←back to thread

215 points ksec | 3 comments | | HN request time: 0.001s | source
Show context
tarruda ◴[] No.45077138[source]
Since the existing bcachefs driver will not be removed, and the problem is the bcachefs developer not following the rules, I wonder if someone else could take on the role of pulling bcachefs changes into the mainline, while also following the merge window rules.
replies(1): >>45078845 #
koverstreet ◴[] No.45078845[source]
No, the problem wasn't following the rules.

The patch that kicked off the current conflict was the 'journal_rewind' patch; we recently (6.15) had the worst bug in the entire history upstream - it was taking out entire subvolumes.

The third report got me a metadata dump with everything I needed to debug the issue, thank god, and now we have a great deal of hardening to ensure a bug like this can never happen again. Subsequently, I wrote new repair code, which fully restored the filesystem of the 3rd user hit by the bug (first two had backups).

Linus then flipped out because it was listed as a 'feature' in the pull request; it was only listed that way to make sure that users would know about it if they were affected by the original bug and needed it. Failure to maintain your data is always a bug for a filesystem, and repair code is a bugfix.
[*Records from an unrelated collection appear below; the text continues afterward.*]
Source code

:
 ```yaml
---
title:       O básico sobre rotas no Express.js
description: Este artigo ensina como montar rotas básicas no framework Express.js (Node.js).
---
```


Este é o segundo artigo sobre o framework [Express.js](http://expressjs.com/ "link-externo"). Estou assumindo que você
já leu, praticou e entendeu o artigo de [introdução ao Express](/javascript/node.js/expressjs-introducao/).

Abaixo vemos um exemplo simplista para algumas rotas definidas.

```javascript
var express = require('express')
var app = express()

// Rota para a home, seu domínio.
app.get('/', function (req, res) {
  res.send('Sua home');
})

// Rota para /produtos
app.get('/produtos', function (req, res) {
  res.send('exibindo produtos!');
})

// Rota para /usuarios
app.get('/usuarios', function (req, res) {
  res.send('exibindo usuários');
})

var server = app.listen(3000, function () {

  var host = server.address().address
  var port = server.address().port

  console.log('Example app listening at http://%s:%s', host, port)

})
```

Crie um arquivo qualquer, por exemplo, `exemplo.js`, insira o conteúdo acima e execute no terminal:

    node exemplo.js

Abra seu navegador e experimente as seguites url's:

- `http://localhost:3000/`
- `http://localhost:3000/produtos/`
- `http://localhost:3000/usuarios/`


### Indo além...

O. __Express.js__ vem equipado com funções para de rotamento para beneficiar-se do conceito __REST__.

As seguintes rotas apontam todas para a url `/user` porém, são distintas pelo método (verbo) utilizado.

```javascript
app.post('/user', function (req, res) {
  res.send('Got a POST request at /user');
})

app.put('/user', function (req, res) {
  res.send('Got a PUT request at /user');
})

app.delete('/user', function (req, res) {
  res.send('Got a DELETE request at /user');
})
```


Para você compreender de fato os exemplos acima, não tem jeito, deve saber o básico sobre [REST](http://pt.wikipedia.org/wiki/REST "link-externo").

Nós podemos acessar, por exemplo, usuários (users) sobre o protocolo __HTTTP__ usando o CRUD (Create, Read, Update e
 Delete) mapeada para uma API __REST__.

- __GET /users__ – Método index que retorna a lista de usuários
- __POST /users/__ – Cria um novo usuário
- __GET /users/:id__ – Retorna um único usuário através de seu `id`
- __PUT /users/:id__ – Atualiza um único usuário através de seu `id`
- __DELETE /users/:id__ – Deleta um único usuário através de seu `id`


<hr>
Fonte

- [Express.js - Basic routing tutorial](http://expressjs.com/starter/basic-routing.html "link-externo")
In the private maintainer thread, and even in public, things went completely off the rails, with Linus and Ted basically asserting that they knew better than I do which bcachefs patches are regression risks (seriously), and a page and a half rant from Linus on how he doesn't trust my judgement, and a whole lot more.

There have been many repeated arguments like this over bugfixes.

The thing is, since then I started perusing pull requests from other subsystems, and it looks like I've actually been more conservative with what I consider a critical bugfix (and send outside the merge window) than other subsystems. The _only_ thing that's been out of the ordinary with bcachefs has been the volume of bugfixes - but that's exactly what you'd expect to see from a new filesystem that's stabilizing rapidly and closing out user bug reports - high volume of pure bugfixing is exactly what you want to see.

So given that, I don't think having a go-between would solve anything.

replies(6): >>45079059 #>>45079670 #>>45080227 #>>45081254 #>>45082752 #>>45083951 #
nirava ◴[] No.45079059[source]
To list down the current state of things:

1. Regardless of whether correct or not, it's Linus that decides what's a feature and what's not in Linux. Like he has for the last however many decades. Repair code is a feature if Linus says it is a feature.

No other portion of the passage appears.